0

The code is like this:

for(int i = 0; i < loop_count; i++)
   cblas_sgemm(<paras group A>);

When the matrix is not very large, the fork-join cost is very obvious, especially when this is run on MIC. Besides, separate the mission by hand will cause some problem on MIC as MKL Performance on Intel Phi shows.

  //separate the left and result matrix by hand.
  //not a wise solution on MIC
  #pragma omp parallel
  for(int i = 0; i < loop_count; i++)
    cblas_sgemm(<paras group B>);

If there is a technique that I can use code:

  #pragma omp parallel
  for(int i = 0; i < loop_count; i++)
    cblas_sgemm(<paras group A>);

where cblas_sgemm uses the threads forked out of the for loop since MKL also uses OpenMP to create threads.

Sincerely, FatRabb1t.

  • MKL parallel calls have `#pragma omp parallel` internally.
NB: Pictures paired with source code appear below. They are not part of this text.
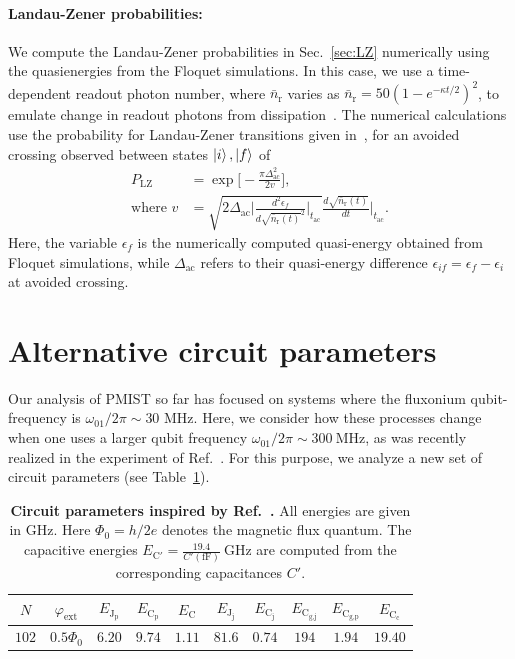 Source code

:\documentclass[%
reprint,
superscriptaddress,
 amsmath,amssymb,
 aps,
 prx,
longbibliography,
floatfix,
]{revtex4-2}
\begin{document}
\paragraph{Landau-Zener probabilities:}\label{app:LZ}
We compute the Landau-Zener probabilities in Sec.~\ref{sec:LZ} numerically using the quasienergies from the Floquet simulations. In this case, we use a time-dependent readout photon number, where $\bar n_\textrm{r}$ varies as $\bar n_\textrm{r}=50(1-e^{-\kappa t/2})^2$, to emulate change in readout photons from dissipation~\cite{dumas2024unified,khezri2023measurement}. The numerical calculations use the probability for Landau-Zener transitions given in~\cite{ikeda2022floquet}, for an avoided crossing observed between states $\ket{i},\ket{f}$ of
\begin{align}
    P_\textrm{LZ}&=\exp{\Big[-\frac{\pi \Delta_\textrm{ac}^2}{2v}\Big]},\\
    \text{where } v&=\sqrt{2\Delta_\textrm{ac}\Bigg|\frac{d^2\epsilon_f}{d\sqrt{\bar{n}_\textrm{r}(t)}^2}\Bigg|_{t_\textrm{ac}}}\frac{d\sqrt{\bar{n}_\textrm{r}(t)}}{dt}\Bigg|_{t_\textrm{ac}} .
\end{align}
Here, the variable $\epsilon_f$ is the numerically computed quasi-energy obtained from Floquet simulations, while $\Delta_\textrm{ac}$ refers to their quasi-energy difference $\epsilon_{if}=\epsilon_f-\epsilon_i$ at avoided crossing. 

\section{Alternative circuit parameters}\label{Will_circuit}

Our analysis of PMIST so far has focused on systems where the fluxonium qubit-frequency is $\omega_{01} / 2 \pi \sim 30$ MHz. Here, we consider how these processes change when one uses a larger qubit frequency $\omega_{01}/2\pi \sim 300 \ \mathrm{MHz}$, as was recently realized in the experiment of Ref.~\cite{ding_high-fidelity_2023}. For this purpose, we analyze a new set of circuit parameters (see Table~\ref{tab:circuit_params_Will}).

\begin{table}[htb]
\centering
\begin{tabular}{|c|c|c|c|c|c|c|c|c|c|}
    \hline
     $N$ & $\varphi_{\textrm{ext}}$ & $E_{\textrm{J}_\textrm{p}}$ & $E_{\textrm{C}_\textrm{p}}$ & $E_{\textrm{C}}$ & $E_{\textrm{J}_\textrm{j}}$ & $E_{\textrm{C}_\textrm{j}}$ & $E_{\textrm{C}_\textrm{g,j}}$ & $E_{\textrm{C}_\textrm{g,p}}$ & $E_{\textrm{C}_\textrm{c}}$ \\
    \hline
    $102$ & $0.5\Phi_0$ & $6.20$ & $9.74$ & $1.11$ & $81.6$ &$0.74$  & $194$ & $1.94$ & $19.40$ \\
    \hline
\end{tabular}
\caption{\textbf{Circuit parameters inspired by Ref.~\cite{ding_high-fidelity_2023}.} All energies are given in GHz. Here $\Phi_0=h/2e$ denotes the magnetic flux quantum. The capacitive energies $E_{\textrm{C}'}=\frac{19.4}{{C'}(\mathrm{fF})} \ \mathrm{GHz}$ are computed from the corresponding capacitances $C'$.}
\label{tab:circuit_params_Will}
\end{table}
\end{document}
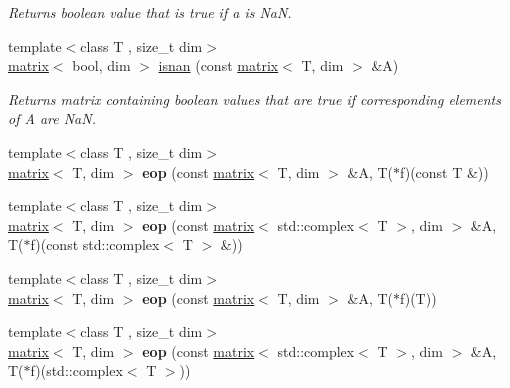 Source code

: \begin{DoxyCompactItemize}
\begin{DoxyCompactList}\small\item\em Returns boolean value that is true if a is Na\-N. \end{DoxyCompactList}\item 
\hypertarget{namespacekeycpp_a7e322f9a9b9a2bd3446ecaffbcea88cb}{{\footnotesize template$<$class T , size\-\_\-t dim$>$ }\\\hyperlink{classkeycpp_1_1matrix}{matrix}$<$ bool, dim $>$ \hyperlink{namespacekeycpp_a7e322f9a9b9a2bd3446ecaffbcea88cb}{isnan} (const \hyperlink{classkeycpp_1_1matrix}{matrix}$<$ T, dim $>$ \&A)}\label{namespacekeycpp_a7e322f9a9b9a2bd3446ecaffbcea88cb}

\begin{DoxyCompactList}\small\item\em Returns matrix containing boolean values that are true if corresponding elements of A are Na\-N. \end{DoxyCompactList}\item 
\hypertarget{namespacekeycpp_ac999bd518fb456aa9a4fbd2c04f007de}{{\footnotesize template$<$class T , size\-\_\-t dim$>$ }\\\hyperlink{classkeycpp_1_1matrix}{matrix}$<$ T, dim $>$ {\bfseries eop} (const \hyperlink{classkeycpp_1_1matrix}{matrix}$<$ T, dim $>$ \&A, T($\ast$f)(const T \&))}\label{namespacekeycpp_ac999bd518fb456aa9a4fbd2c04f007de}

\item 
\hypertarget{namespacekeycpp_a0865e2c884915d6ed0e3ef7bf73438b0}{{\footnotesize template$<$class T , size\-\_\-t dim$>$ }\\\hyperlink{classkeycpp_1_1matrix}{matrix}$<$ T, dim $>$ {\bfseries eop} (const \hyperlink{classkeycpp_1_1matrix}{matrix}$<$ std\-::complex$<$ T $>$, dim $>$ \&A, T($\ast$f)(const std\-::complex$<$ T $>$ \&))}\label{namespacekeycpp_a0865e2c884915d6ed0e3ef7bf73438b0}

\item 
\hypertarget{namespacekeycpp_a46e135aeca12d58b9a084413bf571783}{{\footnotesize template$<$class T , size\-\_\-t dim$>$ }\\\hyperlink{classkeycpp_1_1matrix}{matrix}$<$ T, dim $>$ {\bfseries eop} (const \hyperlink{classkeycpp_1_1matrix}{matrix}$<$ T, dim $>$ \&A, T($\ast$f)(T))}\label{namespacekeycpp_a46e135aeca12d58b9a084413bf571783}

\item 
\hypertarget{namespacekeycpp_a2309a6456fab18ec68a436f269d32d8f}{{\footnotesize template$<$class T , size\-\_\-t dim$>$ }\\\hyperlink{classkeycpp_1_1matrix}{matrix}$<$ T, dim $>$ {\bfseries eop} (const \hyperlink{classkeycpp_1_1matrix}{matrix}$<$ std\-::complex$<$ T $>$, dim $>$ \&A, T($\ast$f)(std\-::complex$<$ T $>$))}\label{namespacekeycpp_a2309a6456fab18ec68a436f269d32d8f}


\end{DoxyCompactItemize}
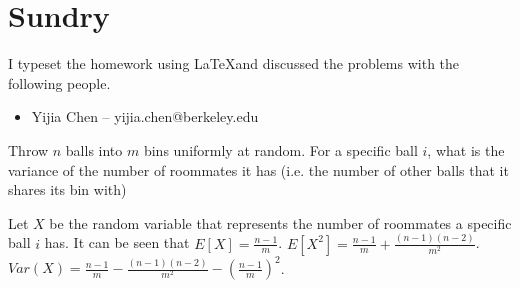 \documentclass[11pt]{article}
\begin{document}
\section*{Sundry}

\begin{Answer}
    I typeset the homework using \LaTeX and discussed the problems with the following people.
    \begin{itemize}
        \item Yijia Chen -- yijia.chen@berkeley.edu
    \end{itemize}
\end{Answer}

\newpage
{}
Throw $n$ balls into $m$ bins uniformly at random. For a specific ball $i$, what is the variance of the 
number of roommates it has (i.e. the number of other balls that it shares its bin with)

\begin{Answer}
    Let $X$ be the random variable that represents the number of roommates a specific ball $i$ has. 
    It can be seen that $E[X] = \frac{n - 1}{m}$. $E[X^2] = \frac{n - 1}{m} + \frac{(n - 1)(n - 2)}{m^2}$. 
    $Var(X) = \frac{n - 1}{m} - \frac{(n - 1)(n - 2)}{m^2} - (\frac{n - 1}{m})^2$.
\end{Answer}

\newpage
{}
\end{document}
So your first code segment will be running in parallel already. Your other calls don't make any sense because you are no longer spreading out the work among the threads. Perhaps you meant `#pragma omp parallel for`? – NoseKnowsAll Mar 08 '16 at 22:07
  • I am sorry for asking such a question that is confusing. I want to reduce the count of fork-join operation. But it seems impossible. Thanks, NoseKnowsAll. – SYSU FatRabb1t Mar 09 '16 at 15:02

1 Answers1

0

You could do that by linking the sequential version of MKL, so that cblas_sgemm will not fork multiple threads to calculate the matrix.

On ther other hand you could use OpenMP parallel for to speed up your code.

#pragma omp parallel for
for(int i = 0; i < loop_count; i++)
  cblas_sgemm(<paras group B>);

By this way, you fork-join the threads only once instead of loop_count times.

If you are using Intel compiler icc/icpc, you could link the sequential MKL with the compiler option -mkl=sequential instead of -mkl.

If you are using other compilers such as gcc, you could use MKL link line advisor to help you generate the desired link line options. https://software.intel.com/en-us/articles/intel-mkl-link-line-advisor

kangshiyin
  • 9,681
  • 1
  • 17
  • 29